___ Listed entries

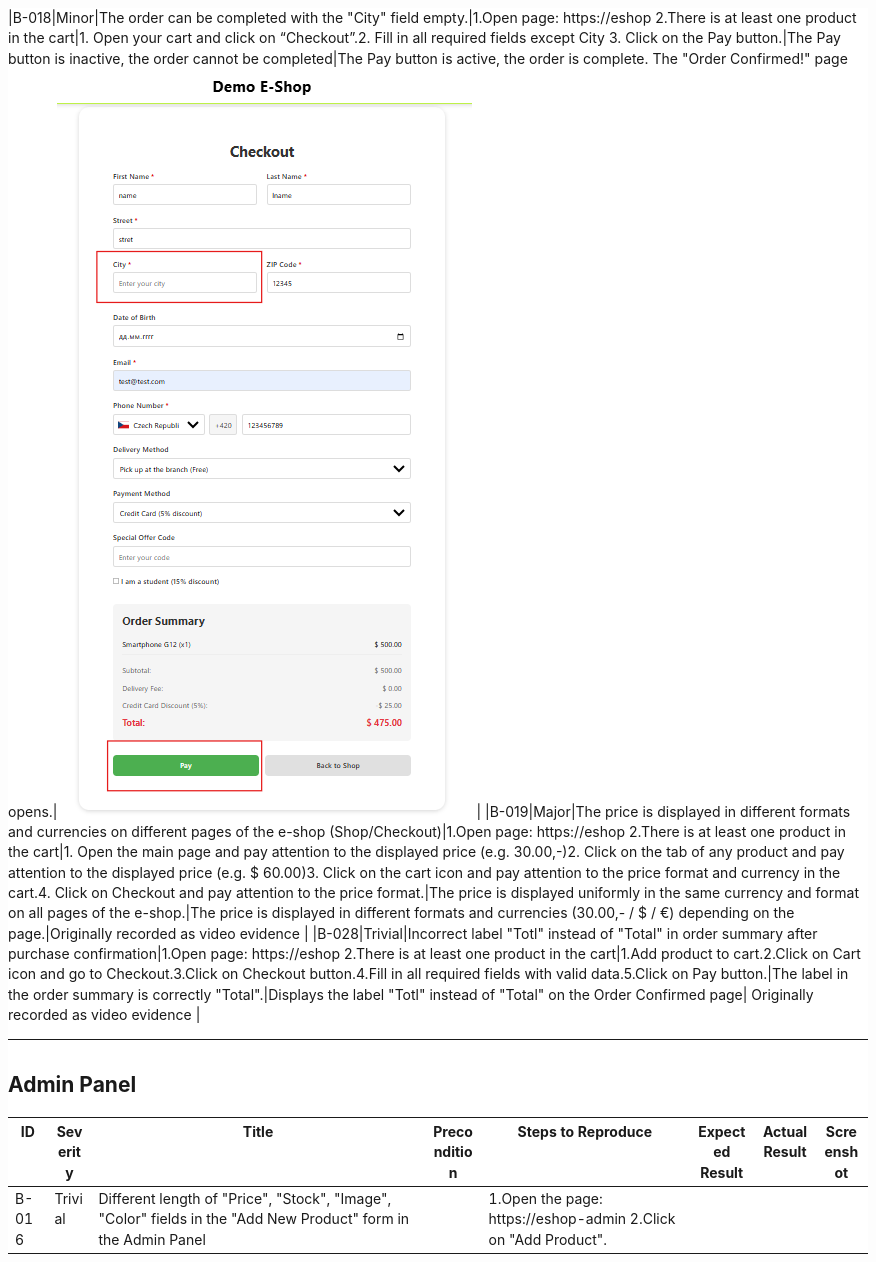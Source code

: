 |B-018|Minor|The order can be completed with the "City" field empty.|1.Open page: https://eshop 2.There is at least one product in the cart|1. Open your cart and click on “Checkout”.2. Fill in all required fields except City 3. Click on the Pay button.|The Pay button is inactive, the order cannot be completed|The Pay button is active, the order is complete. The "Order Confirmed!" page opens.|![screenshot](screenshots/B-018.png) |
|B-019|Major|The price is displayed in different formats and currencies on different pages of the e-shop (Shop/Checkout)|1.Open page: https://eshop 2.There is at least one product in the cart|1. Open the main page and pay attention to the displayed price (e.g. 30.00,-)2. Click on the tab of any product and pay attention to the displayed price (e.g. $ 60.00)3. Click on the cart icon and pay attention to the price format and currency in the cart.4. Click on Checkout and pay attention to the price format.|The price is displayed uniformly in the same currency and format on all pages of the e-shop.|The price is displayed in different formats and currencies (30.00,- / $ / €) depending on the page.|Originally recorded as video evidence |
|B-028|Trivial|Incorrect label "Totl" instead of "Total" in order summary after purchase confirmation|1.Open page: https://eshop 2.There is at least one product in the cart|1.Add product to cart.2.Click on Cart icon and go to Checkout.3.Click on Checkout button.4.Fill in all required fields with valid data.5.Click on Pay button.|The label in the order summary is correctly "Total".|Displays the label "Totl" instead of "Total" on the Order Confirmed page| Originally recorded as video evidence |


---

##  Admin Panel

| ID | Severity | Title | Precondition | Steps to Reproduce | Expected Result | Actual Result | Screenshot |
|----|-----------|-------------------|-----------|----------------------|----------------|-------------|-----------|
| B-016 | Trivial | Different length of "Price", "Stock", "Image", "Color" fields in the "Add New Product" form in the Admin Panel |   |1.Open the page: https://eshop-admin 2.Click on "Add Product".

______

Assignment: Please take the lines from the beginning of the data above through the line holding "page opens.|![screenshot](screenshots/B-018.png) |" and transcribe them exactly, without any pictures.

Written response:
Source code

: |B-018|Minor|The order can be completed with the "City" field empty.|1.Open page: https://eshop 2.There is at least one product in the cart|1. Open your cart and click on “Checkout”.2. Fill in all required fields except City 3. Click on the Pay button.|The Pay button is inactive, the order cannot be completed|The Pay button is active, the order is complete. The "Order Confirmed!" page opens.|![screenshot](screenshots/B-018.png) |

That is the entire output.